Critics compare Divincenzo to pre-Civil War slave catcher at jail protest




Protesters gather outside the Essex County Jail to condemn local government officials who are collaborating with the Trump administration.

About three dozen protesters assembled outside the Essex County jail on Doremus Avenue in Newark on a windy Saturday, to demand that officials end their collaboration with the Trump administration, which is paying millions of dollars annually to incarcerate immigration detainees.

Essex County Executive Joseph Divincenzo has defended the contract with U.S. Immigration and Customs Enforcement (ICE) but critics have said his arguments would have befitted any pre-Civil War slave catcher. ICE pays Essex County more than $100 per day, per detainee held in the jail.

To underscore that point, a CUNY professor who lives in Newark, John ‘Jay’ Arena, is waging a protest campaign against Divincenzo in Tuesday’s general election, running under the banner “Jobs and Equal Rights for All.”

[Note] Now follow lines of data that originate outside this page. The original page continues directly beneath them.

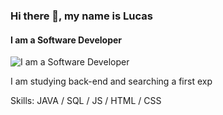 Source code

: ### Hi there 👋, my name is Lucas
#### I am a Software Developer
![I am a Software Developer](https://arturssmirnovs.github.io/github-profile-readme-generator/images/banner.png)

I am studying back-end and searching a first exp

Skills: JAVA / SQL / JS / HTML / CSS
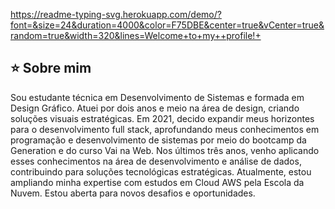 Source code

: https://readme-typing-svg.herokuapp.com/demo/?font=&size=24&duration=4000&color=F75DBE&center=true&vCenter=true&random=true&width=320&lines=Welcome+to+my++profile!+
## ⭐️ Sobre mim
Sou estudante técnica em Desenvolvimento de Sistemas e formada em Design Gráfico. Atuei por dois anos e meio na área de design, criando soluções visuais estratégicas. Em 2021, decido expandir meus horizontes para o desenvolvimento full stack, aprofundando meus conhecimentos em programação e desenvolvimento de sistemas por meio do bootcamp da Generation  e do curso Vai na Web.
Nos últimos três anos, venho aplicando esses conhecimentos na área de desenvolvimento e análise de dados, contribuindo para soluções tecnológicas estratégicas. Atualmente, estou ampliando minha expertise com estudos em Cloud AWS pela Escola da Nuvem. Estou aberta para novos desafios e oportunidades.

  
  
  
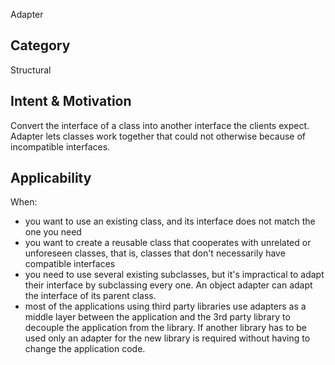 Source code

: Adapter

## Category
Structural

## Intent & Motivation
Convert the interface of a class into another interface the clients expect. Adapter lets classes work together that 
could not otherwise because of incompatible interfaces. 

## Applicability
When:
- you want to use an existing class, and its interface does not match the one you need
- you want to create a reusable class that cooperates with unrelated or unforeseen classes, that is, classes that 
don't necessarily have compatible interfaces
- you need to use several existing subclasses, but it's impractical to adapt their interface by subclassing every one.
 An object adapter can adapt the interface of its parent class.
- most of the applications using third party libraries use adapters as a middle layer between the application and the
   3rd party library to decouple the application from the library. If another library has to be used only an adapter for the new library is required without having to change the application code.  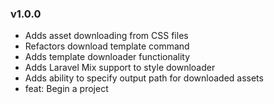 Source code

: ### v1.0.0 
* Adds asset downloading from CSS files
* Refactors download template command
* Adds template downloader functionality
* Adds Laravel Mix support to style downloader
* Adds ability to specify output path for downloaded assets
* feat: Begin a project

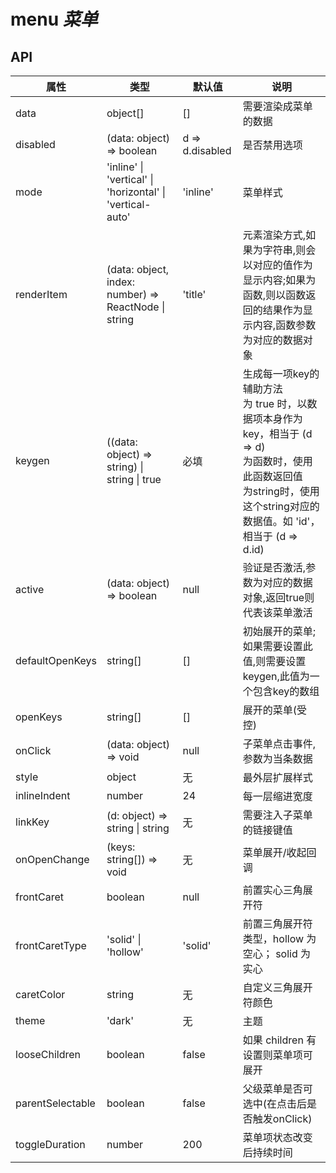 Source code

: # menu *菜单*

<example />

## API

| 属性 | 类型 | 默认值 | 说明 |
| --- | --- | --- | --- |
| data | object[] | [] | 需要渲染成菜单的数据 |
| disabled | (data: object) => boolean | d => d.disabled | 是否禁用选项 |
| mode | 'inline' \| 'vertical' \| 'horizontal' \| 'vertical-auto' | 'inline'| 菜单样式|
| renderItem | (data: object, index: number) => ReactNode \| string | 'title' | 元素渲染方式,如果为字符串,则会以对应的值作为显示内容;如果为函数,则以函数返回的结果作为显示内容,函数参数为对应的数据对象 |
| keygen | ((data: object) => string) \| string \| true | 必填 | 生成每一项key的辅助方法<br />为 true 时，以数据项本身作为key，相当于 (d => d)<br />为函数时，使用此函数返回值<br />为string时，使用这个string对应的数据值。如 'id'，相当于 (d => d.id) |
| active | (data: object) => boolean | null | 验证是否激活,参数为对应的数据对象,返回true则代表该菜单激活 |
| defaultOpenKeys | string[] | [] | 初始展开的菜单;如果需要设置此值,则需要设置keygen,此值为一个包含key的数组 |
| openKeys | string[] | [] | 展开的菜单(受控) |
| onClick | (data: object) => void | null | 子菜单点击事件,参数为当条数据|
| style | object | 无 | 最外层扩展样式 |
| inlineIndent | number | 24 | 每一层缩进宽度 |
| linkKey | (d: object) => string \| string | 无 | 需要注入子菜单的链接键值 |
| onOpenChange | (keys: string[]) => void | 无 | 菜单展开/收起回调 |
| frontCaret | boolean | null | 前置实心三角展开符 |
| frontCaretType | 'solid' \| 'hollow' | 'solid' | 前置三角展开符类型，hollow 为空心； solid 为实心  |
| caretColor | string | 无 | 自定义三角展开符颜色  |
| theme | 'dark' | 无 | 主题 |
| looseChildren | boolean | false | 如果 children 有设置则菜单项可展开 |
| parentSelectable | boolean | false | 父级菜单是否可选中(在点击后是否触发onClick) |
| toggleDuration | number | 200 | 菜单项状态改变后持续时间 |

“We want to drive out Trump, but we have to dump all the Democrats too, in deep blue New Jersey, and deep blue Essex County, deep blue Newark, they are collaborating with ICE,” said Arena, author of the book, Driven From New Orleans, which is about the politics of public housing privatization after Katrina.

The protesters chanted slogans, accompanied by the Solidarity Singers, marched to demand that Essex County end its collaboration with ICE because jailing people for minor immigration violations or those waiting decisions on an asylum request amounts to an inhumane injustice.

“I’m not going to tell you that we can shut down this contract this year,” said Ellen Whitt, one of the protest organizers. “These contracts involve a lot of money. More today than ever….It’s a lot of money at stake and they won’t give up this income stream lightly, but by exposing their collaboration with ICE and profits off of an immoral system, we can change the political equation.”

“There’s actually a perverse, austere beauty to the county jail, which doubles as one of the three most active immigrant detention centers in the nation,” said her husband, Whit Strub, who posted a photo of the scene on his Facebook page.

Saturday’s protest was one in a series of demonstrations in response to the Trump administration’s harsh immigration enforcement, which has increased the number of people detained or deported, and ripped apart families and left immigrant children in cages.

Across the country, local officials are facing heat for cooperating with Trump, with some jurisdictions terminating contracts with ICE after public outcry. Earlier this year, officials in some California, Virginia, and Oregon localities canceled contracts with ICE to hold immigration detainees.

In New Jersey, immigrants are held at county jails in Essex, Bergen and Hudson counties as well as a corporation-owned prison facility in Elizabeth.

Essex County is one of 10 counties across the US that accounted for more than a quarter of immigration arrests over an eight-month period, according to data compiled by a nonpartisan research center at Syracuse University.

Arena questioned the justification for Essex County’s Newark to claim the designation as a sanctuary city when immigrants here are rounded up and held in prisons for profit, the way slave catchers did prior to the Civil War.

Earlier this year, John ‘Jay’ Arena confronted Essex County Executive Joseph Divincenzo over his collaboration with the Trump administration’s persecution of immigrants. Arena was among those leading a protest outside the Essex County jail on Saturday.